Nathan Bryon and Dapo Adeola have won the Waterstones children’s book prize for their “utterly joyful” picture book about a science-loving black girl, Look Up!, at a time when only 4% of British children’s books contain a black or minority ethnic main character.
Following the adventures of Rocket, a little girl who is trying to convince her phone-obsessed teenage brother to look up at a meteor shower, Look Up! was named winner of the £5,000 award, chosen by Waterstones booksellers, on Thursday.
Bryon, a writer and actor, came up with the story after visiting Hyde Park in London with his girlfriend to see the Peter Pan statue. While there, he spent the whole time refreshing his phone. He originally intended the work to be a short animation, but was convinced by his agent to try writing a book instead.
“Long story short, after a tax bill came through I was like, ‘I need to learn how to write books.’ So I went to Waterstones and studied the hell out of some picture books,” he said.
He then approached his friend Dapo Adeola, an illustrator and character designer, and asked him to draw the character of Rocket. “I just told him she was a black girl, with big hair, and glasses – it was like he had a cable to my brain,” said Bryon.
Adeola said his depiction of Rocket was inspired by one of his nieces. “I tried to capture her curiosity and zest for knowledge in Rocket’s mannerisms as well as her innocently self-assured attitude to problem solving, traits that should be celebrated in both boys and girls. At the time I looked around and space in picture books was dominated by young boys, young white boys, to be precise. I wanted to see what I could do that was original, and stands out.”

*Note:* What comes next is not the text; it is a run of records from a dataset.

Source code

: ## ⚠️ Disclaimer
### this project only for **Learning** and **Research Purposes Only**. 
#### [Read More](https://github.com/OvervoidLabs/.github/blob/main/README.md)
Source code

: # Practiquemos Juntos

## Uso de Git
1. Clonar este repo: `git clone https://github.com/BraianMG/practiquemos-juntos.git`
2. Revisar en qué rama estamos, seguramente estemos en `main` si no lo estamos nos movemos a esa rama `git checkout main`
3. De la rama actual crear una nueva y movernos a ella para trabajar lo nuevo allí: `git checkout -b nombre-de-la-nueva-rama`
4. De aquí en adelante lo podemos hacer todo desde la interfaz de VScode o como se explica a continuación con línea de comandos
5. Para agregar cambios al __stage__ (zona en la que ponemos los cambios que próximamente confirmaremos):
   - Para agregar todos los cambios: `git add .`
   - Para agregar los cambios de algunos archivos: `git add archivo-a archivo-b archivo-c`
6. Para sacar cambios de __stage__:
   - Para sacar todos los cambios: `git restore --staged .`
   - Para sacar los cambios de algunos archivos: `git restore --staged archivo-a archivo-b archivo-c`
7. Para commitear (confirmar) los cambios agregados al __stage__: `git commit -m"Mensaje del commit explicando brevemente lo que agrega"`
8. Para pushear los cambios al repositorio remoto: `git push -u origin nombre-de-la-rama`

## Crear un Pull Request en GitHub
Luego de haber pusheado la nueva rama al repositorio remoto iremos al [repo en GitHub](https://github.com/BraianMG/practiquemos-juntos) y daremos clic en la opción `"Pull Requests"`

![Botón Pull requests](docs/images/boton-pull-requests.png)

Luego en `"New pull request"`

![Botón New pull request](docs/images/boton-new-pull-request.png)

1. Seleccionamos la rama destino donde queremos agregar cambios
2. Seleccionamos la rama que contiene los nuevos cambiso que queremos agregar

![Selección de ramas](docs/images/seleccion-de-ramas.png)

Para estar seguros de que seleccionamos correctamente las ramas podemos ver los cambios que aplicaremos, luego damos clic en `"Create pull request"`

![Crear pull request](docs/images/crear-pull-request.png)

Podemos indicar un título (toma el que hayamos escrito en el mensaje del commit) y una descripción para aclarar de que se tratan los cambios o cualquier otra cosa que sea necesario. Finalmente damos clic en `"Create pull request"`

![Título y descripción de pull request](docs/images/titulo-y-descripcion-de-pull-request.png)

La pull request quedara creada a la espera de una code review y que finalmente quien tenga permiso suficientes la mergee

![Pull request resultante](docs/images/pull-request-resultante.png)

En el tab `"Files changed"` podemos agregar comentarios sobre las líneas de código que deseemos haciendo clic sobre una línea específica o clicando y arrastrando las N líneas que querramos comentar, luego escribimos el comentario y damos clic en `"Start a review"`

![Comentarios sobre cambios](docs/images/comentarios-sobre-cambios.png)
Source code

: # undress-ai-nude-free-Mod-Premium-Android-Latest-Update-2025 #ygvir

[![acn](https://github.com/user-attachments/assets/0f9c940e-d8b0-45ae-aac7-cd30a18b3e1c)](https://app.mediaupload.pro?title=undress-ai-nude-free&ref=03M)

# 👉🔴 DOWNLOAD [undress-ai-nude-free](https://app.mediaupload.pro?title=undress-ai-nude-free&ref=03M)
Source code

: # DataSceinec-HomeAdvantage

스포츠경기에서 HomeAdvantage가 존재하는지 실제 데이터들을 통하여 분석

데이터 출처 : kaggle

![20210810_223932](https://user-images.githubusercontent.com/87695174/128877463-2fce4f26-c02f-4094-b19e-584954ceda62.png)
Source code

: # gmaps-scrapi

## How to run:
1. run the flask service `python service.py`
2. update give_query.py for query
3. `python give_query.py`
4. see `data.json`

Bryon said that reading the book to children at events had been “incredible”. “When you read the story out loud to kids, they don’t lie, if they find it boring they’ll tell you. We had the exact opposite,” he said. “We were reading it to groups of school kids, a hundred at a time. A lot of them, the minute they see Rocket and her big brother Jamal, especially young black kids, their eyes light up. When you see something that represents you, that’s a really powerful moment.”
Waterstones children’s buyer Florentyna Martin said that Look Up! had recast the “mould of traditional picture-book storytelling for a new era”, and that Rocket was “a little person with big dreams, who has captured our hearts”, praising her “boundless enthusiasm, curious nature and kind spirit as a hero for us all”.
Look Up! won both the overall Waterstones children’s book of the year prize, and the illustrated book category. Liz Hyder’s young adult dystopia Bearmouth won the older readers’ category, while High-Rise Mystery, Sharna Jackson’s whodunnit starring sister sleuths Nik and Norva, took the category for younger readers.
Bearmouth, in which the protagonist, Newt, has worked in a coalmine since the age of four, is a “powerfully atmospheric story … with an addictive narrative”, said Martin, while High-Rise Mystery was praised as “a fresh, pacey and exciting angle for the genre”.
Jackson said she had loved the mystery genre since she was small, but felt that “the typically posh, vintage, white and stuffy characters and settings were due an update”.
High-Rise Mystery was an experiment “to see if mystery’s codes and conventions could be transposed to today in a new context, to a working-class setting, led by two contemporary, clever and funny black girls”.
“I like to think that winning this prize means that the experiment was a success, so thank you,” she said.